DATA IN THIS EXERCISE
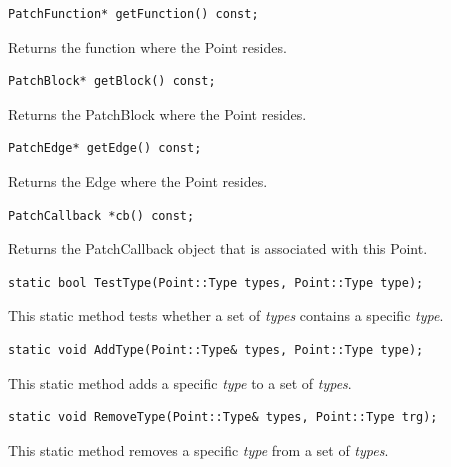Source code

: \documentclass[11pt]{article}
\begin{document}
\begin{verbatim}
PatchFunction* getFunction() const;

\end{verbatim}



Returns the function where the Point resides.


\begin{verbatim}
PatchBlock* getBlock() const;

\end{verbatim}



Returns the PatchBlock where the Point resides.


\begin{verbatim}
PatchEdge* getEdge() const;

\end{verbatim}



Returns the Edge where the Point resides.


\begin{verbatim}
PatchCallback *cb() const;

\end{verbatim}



Returns the PatchCallback object that is associated with this Point.


\begin{verbatim}
static bool TestType(Point::Type types, Point::Type type);

\end{verbatim}



This static method tests whether a set of \emph{types} contains a specific \emph{type}.


\begin{verbatim}
static void AddType(Point::Type& types, Point::Type type);

\end{verbatim}



This static method adds a specific \emph{type} to a set of \emph{types}.


\begin{verbatim}
static void RemoveType(Point::Type& types, Point::Type trg);

\end{verbatim}



This static method removes a specific \emph{type} from a set of \emph{types}.
\end{document}
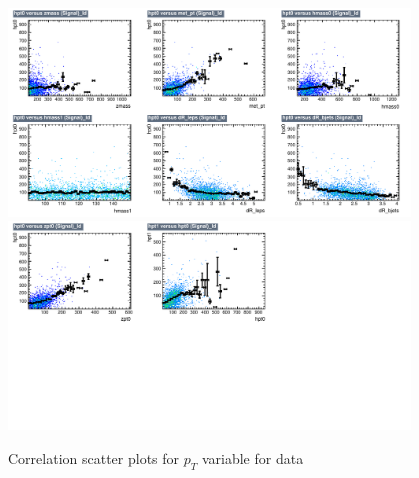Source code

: \begin{figure}[!htb]%
\centering
\includegraphics[width=0.95\textwidth]{figures/CRTT/dataset/plots/correlationscatter_hpt0__Id_c1.pdf}
\includegraphics[width=0.95\textwidth]{figures/CRTT/dataset/plots/correlationscatter_hpt0__Id_c2.pdf}
\caption{ Correlation scatter plots for \HZZ $p_{T}$  variable for data}%
\label{fig:correlations_CRTT_hpt0_S}                                                       
\end{figure}



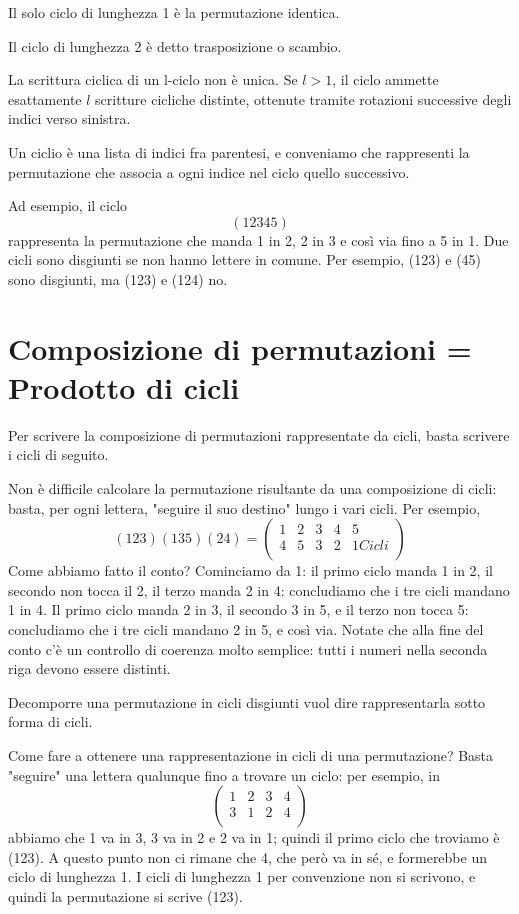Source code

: Il solo ciclo di lunghezza 1 è la permutazione identica.

Il ciclo di lunghezza 2 è detto trasposizione o scambio.

La scrittura ciclica di un l-ciclo non è unica. Se $l>1$, il ciclo ammette esattamente $l$ scritture cicliche distinte,
ottenute tramite rotazioni successive degli indici verso sinistra.

Un ciclio è una lista di indici fra parentesi, e conveniamo che rappresenti la permutazione che associa a ogni indice nel ciclo
quello successivo.

\medskip
Ad esempio, il ciclo
\[
(12345)
\]
rappresenta la permutazione che manda 1 in 2, 2 in 3 e così via fino a 5 in 1. Due cicli sono disgiunti se non hanno lettere in comune.
Per esempio, (123) e (45) sono disgiunti, ma (123) e (124) no. 

\section{Composizione di permutazioni = Prodotto di cicli}
Per scrivere la composizione di permutazioni rappresentate da cicli,
basta scrivere i cicli di seguito.

Non è difficile calcolare la permutazione risultante da una composizione di cicli: basta, per ogni lettera, "seguire il suo destino" lungo
i vari cicli. Per esempio,
\[
(123)(135)(24) = \left(\begin{array}{ccccc}
1 & 2 & 3 & 4 & 5 \\
4 & 5 & 3 & 2 & 1 Cicli\\
\end{array} \right)
\]
Come abbiamo fatto il conto? Cominciamo da 1: il primo ciclo manda 1 in 2, il secondo non tocca il 2, il terzo manda 2 in 4: concludiamo
che i tre cicli mandano 1 in 4. Il primo ciclo manda 2 in 3, il secondo 3 in 5, e il terzo non tocca 5: concludiamo che i tre cicli
mandano 2 in 5, e così via. Notate che alla fine del conto c'è un controllo di coerenza molto semplice:  tutti i numeri
nella seconda riga devono essere distinti.

\begin{definizione}
	Decomporre una permutazione in cicli disgiunti vuol dire rappresentarla sotto forma di cicli.
\end{definizione}

Come fare a ottenere una rappresentazione in cicli di una permutazione? Basta "seguire" una lettera qualunque fino a trovare
un ciclo: per esempio, in 
\[
\left( \begin{array}{cccc} 1 & 2 & 3 & 4 \\ 3 & 1 & 2 & 4 \\ \end{array} \right) 
\]
abbiamo che 1 va in 3, 3 va in 2 e 2 va in 1; quindi il primo ciclo che troviamo è (123). A questo punto non ci rimane che 4,
che però va in sé, e formerebbe un ciclo di lunghezza 1. I cicli di lunghezza 1 per convenzione non si scrivono, e
quindi la permutazione si scrive (123).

WORK TO COMPLETE
When a line holds the string "lettera", pull it out of the listing.

WRITTEN SOLUTION
Non è difficile calcolare la permutazione risultante da una composizione di cicli: basta, per ogni lettera, "seguire il suo destino" lungo
Come fare a ottenere una rappresentazione in cicli di una permutazione? Basta "seguire" una lettera qualunque fino a trovare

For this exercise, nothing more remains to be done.